AIM OF THE EXERCISE
For this exercise, please find the lines in the entries that include the word "concurrency" and copy them.

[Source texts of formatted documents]
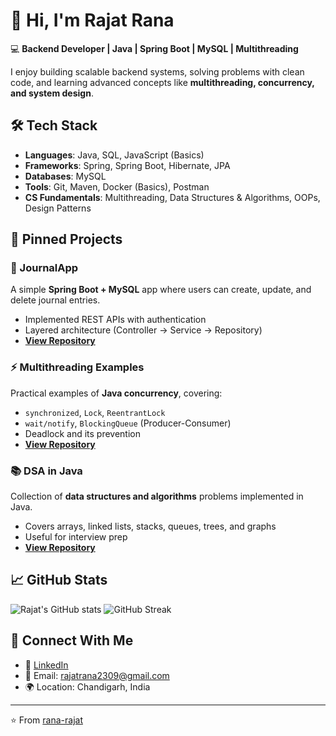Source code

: # 👋 Hi, I'm Rajat Rana  

💻 **Backend Developer | Java | Spring Boot | MySQL | Multithreading**  

I enjoy building scalable backend systems, solving problems with clean code, and learning advanced concepts like **multithreading, concurrency, and system design**.  

## 🛠️ Tech Stack
- **Languages**: Java, SQL, JavaScript (Basics)
- **Frameworks**: Spring, Spring Boot, Hibernate, JPA
- **Databases**: MySQL
- **Tools**: Git, Maven, Docker (Basics), Postman
- **CS Fundamentals**: Multithreading, Data Structures & Algorithms, OOPs, Design Patterns

## 📌 Pinned Projects
### 📰 JournalApp  
A simple **Spring Boot + MySQL** app where users can create, update, and delete journal entries.  
- Implemented REST APIs with authentication  
- Layered architecture (Controller → Service → Repository)  
- **[View Repository](https://github.com/rana-rajat/journalApp)**  

### ⚡ Multithreading Examples  
Practical examples of **Java concurrency**, covering:  
- `synchronized`, `Lock`, `ReentrantLock`  
- `wait/notify`, `BlockingQueue` (Producer-Consumer)  
- Deadlock and its prevention  
- **[View Repository](https://github.com/rana-rajat/Multithreading)**  

### 📚 DSA in Java  
Collection of **data structures and algorithms** problems implemented in Java.  
- Covers arrays, linked lists, stacks, queues, trees, and graphs  
- Useful for interview prep  
- **[View Repository](https://github.com/rana-rajat/dsa)**  

## 📈 GitHub Stats
![Rajat's GitHub stats](https://github-readme-stats.vercel.app/api?username=rana-rajat&show_icons=true&theme=tokyonight)
![GitHub Streak](https://github-readme-streak-stats.herokuapp.com/?user=rana-rajat&theme=dark)

## 🤝 Connect With Me
- 💼 [LinkedIn](https://www.linkedin.com/in/rajat-rana/)  
- 📧 Email: rajatrana2309@gmail.com  
- 🌍 Location: Chandigarh, India  
---
⭐️ From [rana-rajat](https://github.com/rana-rajat)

ANSWER
I enjoy building scalable backend systems, solving problems with clean code, and learning advanced concepts like **multithreading, concurrency, and system design**.  
Practical examples of **Java concurrency**, covering:  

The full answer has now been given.